┌─ Data provided

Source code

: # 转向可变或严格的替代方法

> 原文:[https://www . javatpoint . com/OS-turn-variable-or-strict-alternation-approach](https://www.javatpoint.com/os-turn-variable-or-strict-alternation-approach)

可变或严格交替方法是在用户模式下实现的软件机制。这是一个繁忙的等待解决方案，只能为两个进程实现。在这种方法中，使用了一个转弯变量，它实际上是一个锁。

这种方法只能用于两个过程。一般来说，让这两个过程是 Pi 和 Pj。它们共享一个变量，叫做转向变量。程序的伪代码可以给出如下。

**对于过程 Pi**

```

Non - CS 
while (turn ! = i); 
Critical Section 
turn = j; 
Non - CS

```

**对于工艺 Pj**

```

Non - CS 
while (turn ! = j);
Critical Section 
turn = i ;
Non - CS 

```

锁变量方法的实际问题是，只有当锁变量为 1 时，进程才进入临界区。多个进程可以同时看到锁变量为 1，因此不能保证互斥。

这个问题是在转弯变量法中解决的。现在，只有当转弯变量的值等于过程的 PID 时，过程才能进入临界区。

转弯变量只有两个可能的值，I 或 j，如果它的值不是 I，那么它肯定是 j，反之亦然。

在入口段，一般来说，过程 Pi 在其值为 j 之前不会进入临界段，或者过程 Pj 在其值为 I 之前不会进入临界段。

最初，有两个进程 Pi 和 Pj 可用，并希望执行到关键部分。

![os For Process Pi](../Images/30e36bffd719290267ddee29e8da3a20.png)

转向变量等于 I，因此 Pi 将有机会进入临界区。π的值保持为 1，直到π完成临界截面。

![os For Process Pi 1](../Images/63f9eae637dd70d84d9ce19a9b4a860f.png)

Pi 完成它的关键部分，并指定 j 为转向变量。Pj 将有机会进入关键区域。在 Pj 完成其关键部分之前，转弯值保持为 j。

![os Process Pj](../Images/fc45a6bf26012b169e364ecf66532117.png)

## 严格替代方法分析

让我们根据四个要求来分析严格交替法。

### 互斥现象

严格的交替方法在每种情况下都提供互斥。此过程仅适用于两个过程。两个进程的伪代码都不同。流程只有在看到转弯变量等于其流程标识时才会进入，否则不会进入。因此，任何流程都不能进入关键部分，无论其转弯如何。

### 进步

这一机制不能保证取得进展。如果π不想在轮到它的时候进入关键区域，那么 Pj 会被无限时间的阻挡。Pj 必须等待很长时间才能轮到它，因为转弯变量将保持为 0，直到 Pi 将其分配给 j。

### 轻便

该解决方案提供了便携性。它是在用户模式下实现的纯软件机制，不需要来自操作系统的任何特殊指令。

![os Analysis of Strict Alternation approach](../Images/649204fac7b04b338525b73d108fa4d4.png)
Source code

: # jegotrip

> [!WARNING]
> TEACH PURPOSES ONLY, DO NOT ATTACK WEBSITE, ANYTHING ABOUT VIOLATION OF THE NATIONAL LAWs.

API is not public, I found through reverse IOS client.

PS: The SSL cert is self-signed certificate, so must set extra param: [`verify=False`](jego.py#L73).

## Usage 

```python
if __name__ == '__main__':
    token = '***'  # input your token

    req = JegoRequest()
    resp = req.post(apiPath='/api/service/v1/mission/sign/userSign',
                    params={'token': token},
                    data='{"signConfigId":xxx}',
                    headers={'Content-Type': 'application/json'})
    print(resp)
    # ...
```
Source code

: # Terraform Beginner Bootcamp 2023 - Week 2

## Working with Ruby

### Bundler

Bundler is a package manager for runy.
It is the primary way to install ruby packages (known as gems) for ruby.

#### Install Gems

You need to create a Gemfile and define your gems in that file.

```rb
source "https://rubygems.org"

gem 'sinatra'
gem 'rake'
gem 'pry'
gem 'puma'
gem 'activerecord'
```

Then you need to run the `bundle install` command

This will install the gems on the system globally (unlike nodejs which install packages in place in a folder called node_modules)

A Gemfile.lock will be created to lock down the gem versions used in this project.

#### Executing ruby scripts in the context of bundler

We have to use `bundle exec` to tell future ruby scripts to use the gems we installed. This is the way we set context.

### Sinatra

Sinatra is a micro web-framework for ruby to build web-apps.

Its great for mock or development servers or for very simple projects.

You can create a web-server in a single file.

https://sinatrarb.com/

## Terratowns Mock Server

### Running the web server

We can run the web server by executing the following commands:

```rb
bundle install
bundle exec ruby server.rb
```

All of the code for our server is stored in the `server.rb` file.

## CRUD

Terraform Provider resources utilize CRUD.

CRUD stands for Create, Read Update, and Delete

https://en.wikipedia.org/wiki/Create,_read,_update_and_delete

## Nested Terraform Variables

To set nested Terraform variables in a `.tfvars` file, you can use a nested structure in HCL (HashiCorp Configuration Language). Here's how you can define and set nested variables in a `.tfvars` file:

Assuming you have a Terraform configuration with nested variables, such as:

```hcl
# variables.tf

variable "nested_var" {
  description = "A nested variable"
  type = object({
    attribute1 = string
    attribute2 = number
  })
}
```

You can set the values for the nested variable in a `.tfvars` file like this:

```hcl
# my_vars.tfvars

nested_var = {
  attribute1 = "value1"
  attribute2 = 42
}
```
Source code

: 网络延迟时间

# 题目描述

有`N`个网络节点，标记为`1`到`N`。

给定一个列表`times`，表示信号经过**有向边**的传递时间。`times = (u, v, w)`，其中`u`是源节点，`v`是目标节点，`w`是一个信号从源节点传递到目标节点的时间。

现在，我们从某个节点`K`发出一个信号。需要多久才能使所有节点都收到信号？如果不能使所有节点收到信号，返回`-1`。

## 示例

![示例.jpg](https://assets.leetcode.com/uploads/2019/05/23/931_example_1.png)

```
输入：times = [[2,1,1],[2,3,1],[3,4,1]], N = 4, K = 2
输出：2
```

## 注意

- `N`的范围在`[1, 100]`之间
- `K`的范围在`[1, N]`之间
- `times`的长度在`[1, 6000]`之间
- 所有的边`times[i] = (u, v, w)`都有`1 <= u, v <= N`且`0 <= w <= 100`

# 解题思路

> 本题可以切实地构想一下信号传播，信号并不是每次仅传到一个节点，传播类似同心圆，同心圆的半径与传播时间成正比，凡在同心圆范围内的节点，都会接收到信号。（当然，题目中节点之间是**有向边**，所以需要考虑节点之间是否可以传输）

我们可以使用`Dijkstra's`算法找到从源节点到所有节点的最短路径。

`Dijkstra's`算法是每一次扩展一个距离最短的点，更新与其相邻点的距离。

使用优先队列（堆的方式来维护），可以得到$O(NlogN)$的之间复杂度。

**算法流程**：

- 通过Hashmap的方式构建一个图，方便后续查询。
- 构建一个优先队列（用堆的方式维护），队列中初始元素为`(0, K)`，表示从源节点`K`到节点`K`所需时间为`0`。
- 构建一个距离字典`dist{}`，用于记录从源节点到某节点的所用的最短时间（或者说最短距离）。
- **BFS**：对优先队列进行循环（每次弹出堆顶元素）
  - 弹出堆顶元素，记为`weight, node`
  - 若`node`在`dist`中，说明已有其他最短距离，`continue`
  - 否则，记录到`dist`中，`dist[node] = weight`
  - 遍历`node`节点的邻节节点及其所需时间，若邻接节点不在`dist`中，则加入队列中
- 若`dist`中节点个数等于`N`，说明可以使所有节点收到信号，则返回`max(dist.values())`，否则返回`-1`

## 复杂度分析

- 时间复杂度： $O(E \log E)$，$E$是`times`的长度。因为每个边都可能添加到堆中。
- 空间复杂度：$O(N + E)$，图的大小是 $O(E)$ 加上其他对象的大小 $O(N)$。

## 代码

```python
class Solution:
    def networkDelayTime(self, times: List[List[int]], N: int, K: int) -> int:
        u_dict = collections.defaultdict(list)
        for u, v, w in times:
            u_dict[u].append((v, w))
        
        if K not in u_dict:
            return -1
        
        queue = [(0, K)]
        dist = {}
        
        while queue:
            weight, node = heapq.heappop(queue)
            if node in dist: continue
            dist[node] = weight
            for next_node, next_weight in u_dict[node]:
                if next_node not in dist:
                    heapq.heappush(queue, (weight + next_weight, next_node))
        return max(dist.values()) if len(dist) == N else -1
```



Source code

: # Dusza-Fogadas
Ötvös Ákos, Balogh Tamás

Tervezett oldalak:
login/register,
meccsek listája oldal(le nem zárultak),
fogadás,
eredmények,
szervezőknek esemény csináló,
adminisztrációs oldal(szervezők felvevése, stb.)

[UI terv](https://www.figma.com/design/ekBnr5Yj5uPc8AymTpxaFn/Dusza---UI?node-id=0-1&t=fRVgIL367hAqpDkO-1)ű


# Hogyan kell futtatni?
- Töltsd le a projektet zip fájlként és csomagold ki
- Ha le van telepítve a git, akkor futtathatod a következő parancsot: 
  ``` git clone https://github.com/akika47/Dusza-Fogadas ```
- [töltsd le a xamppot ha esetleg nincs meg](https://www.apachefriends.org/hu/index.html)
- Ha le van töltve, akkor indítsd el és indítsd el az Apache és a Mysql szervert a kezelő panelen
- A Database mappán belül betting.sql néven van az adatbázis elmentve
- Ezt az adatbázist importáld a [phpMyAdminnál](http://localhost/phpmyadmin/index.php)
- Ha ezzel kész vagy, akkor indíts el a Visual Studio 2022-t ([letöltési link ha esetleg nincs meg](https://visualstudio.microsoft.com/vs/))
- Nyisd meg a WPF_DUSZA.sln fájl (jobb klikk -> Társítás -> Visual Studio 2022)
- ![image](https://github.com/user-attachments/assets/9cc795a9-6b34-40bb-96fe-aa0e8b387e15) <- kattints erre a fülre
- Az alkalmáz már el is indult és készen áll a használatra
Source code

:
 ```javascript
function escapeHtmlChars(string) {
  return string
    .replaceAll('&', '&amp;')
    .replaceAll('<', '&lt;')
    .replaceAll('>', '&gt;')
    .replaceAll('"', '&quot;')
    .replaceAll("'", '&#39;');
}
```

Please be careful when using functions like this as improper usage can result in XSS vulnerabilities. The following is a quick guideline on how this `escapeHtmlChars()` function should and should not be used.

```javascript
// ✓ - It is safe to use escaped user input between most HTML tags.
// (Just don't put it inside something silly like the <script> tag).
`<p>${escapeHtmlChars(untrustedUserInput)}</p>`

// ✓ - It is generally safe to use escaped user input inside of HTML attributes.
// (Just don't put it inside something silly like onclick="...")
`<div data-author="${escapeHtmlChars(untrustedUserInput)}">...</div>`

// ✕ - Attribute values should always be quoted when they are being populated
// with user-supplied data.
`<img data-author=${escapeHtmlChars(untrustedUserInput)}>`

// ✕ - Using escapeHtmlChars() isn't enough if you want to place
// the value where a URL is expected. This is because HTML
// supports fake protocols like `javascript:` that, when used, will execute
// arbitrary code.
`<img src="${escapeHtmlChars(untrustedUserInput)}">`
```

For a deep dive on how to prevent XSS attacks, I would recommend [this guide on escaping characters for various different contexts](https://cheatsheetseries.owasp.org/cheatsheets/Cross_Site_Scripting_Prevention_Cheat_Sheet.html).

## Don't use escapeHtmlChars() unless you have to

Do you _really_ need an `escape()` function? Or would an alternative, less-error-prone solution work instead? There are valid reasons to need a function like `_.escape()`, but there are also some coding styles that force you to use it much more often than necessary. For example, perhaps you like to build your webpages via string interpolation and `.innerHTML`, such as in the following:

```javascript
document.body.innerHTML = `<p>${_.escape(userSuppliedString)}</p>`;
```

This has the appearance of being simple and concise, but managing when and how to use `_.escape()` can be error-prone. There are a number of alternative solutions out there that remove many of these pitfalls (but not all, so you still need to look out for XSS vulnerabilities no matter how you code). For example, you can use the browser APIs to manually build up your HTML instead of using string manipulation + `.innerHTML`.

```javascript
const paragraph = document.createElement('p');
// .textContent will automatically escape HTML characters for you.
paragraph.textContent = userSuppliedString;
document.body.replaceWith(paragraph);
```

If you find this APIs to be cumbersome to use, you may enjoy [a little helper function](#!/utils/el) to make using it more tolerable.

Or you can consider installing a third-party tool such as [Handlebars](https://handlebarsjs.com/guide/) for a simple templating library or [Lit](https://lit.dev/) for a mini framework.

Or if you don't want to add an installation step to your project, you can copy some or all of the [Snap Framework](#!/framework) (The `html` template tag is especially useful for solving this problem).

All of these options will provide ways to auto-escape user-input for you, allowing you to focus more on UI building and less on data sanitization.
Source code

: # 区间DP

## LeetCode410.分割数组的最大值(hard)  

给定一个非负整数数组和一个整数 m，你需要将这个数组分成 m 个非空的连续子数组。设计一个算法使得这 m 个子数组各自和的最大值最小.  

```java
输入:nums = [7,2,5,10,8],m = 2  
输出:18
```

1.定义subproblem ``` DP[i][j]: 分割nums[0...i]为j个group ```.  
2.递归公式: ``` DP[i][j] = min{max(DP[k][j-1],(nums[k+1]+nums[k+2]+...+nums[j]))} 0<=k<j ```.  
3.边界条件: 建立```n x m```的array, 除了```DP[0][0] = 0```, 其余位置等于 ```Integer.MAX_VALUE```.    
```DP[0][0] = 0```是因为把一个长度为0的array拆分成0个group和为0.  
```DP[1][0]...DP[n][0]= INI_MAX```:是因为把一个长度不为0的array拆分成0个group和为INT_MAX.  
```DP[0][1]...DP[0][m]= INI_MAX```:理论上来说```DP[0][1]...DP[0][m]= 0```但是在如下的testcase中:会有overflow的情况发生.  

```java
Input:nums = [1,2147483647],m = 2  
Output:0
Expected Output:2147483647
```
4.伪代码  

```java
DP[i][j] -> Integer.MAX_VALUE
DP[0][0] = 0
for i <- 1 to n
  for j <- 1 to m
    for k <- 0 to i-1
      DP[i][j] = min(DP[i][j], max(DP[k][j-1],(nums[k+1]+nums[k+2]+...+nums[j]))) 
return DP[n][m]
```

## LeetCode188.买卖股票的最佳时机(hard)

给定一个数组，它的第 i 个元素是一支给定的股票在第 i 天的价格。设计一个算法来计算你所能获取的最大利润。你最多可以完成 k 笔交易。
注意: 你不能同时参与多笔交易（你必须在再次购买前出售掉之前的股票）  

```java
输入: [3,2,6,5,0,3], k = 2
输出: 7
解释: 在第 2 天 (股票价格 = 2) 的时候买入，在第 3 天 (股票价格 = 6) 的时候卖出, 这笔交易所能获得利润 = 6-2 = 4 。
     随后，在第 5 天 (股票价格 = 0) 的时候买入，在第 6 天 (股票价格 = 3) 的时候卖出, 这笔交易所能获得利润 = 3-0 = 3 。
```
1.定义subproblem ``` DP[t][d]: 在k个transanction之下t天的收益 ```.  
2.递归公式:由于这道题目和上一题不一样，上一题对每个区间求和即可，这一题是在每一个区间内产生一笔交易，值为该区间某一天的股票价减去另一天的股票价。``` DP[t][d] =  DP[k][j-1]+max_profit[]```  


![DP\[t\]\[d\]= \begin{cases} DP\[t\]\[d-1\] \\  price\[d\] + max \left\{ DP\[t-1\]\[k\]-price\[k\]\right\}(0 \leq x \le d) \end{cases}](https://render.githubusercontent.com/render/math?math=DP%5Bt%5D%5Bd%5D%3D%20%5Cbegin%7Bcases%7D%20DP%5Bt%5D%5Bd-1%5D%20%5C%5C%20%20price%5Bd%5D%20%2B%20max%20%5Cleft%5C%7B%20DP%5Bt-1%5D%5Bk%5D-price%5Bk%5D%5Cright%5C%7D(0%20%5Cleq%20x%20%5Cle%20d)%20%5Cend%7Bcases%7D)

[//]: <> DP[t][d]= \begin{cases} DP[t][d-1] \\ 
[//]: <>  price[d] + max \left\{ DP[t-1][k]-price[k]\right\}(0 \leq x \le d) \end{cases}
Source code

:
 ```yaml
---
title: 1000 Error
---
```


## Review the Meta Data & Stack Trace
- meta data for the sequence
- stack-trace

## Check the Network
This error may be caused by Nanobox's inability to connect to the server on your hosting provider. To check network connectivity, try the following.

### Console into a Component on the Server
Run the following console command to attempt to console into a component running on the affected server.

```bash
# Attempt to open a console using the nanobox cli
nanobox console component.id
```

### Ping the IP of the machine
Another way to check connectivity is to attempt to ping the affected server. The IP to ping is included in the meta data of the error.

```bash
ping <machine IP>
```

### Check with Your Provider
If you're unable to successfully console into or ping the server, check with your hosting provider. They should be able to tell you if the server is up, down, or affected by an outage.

└─

_Problem:_ Find and copy every line in the entries above where the string "Visual" occurs.

_Exercise output:_
- Ha ezzel kész vagy, akkor indíts el a Visual Studio 2022-t ([letöltési link ha esetleg nincs meg](https://visualstudio.microsoft.com/vs/))
- Nyisd meg a WPF_DUSZA.sln fájl (jobb klikk -> Társítás -> Visual Studio 2022)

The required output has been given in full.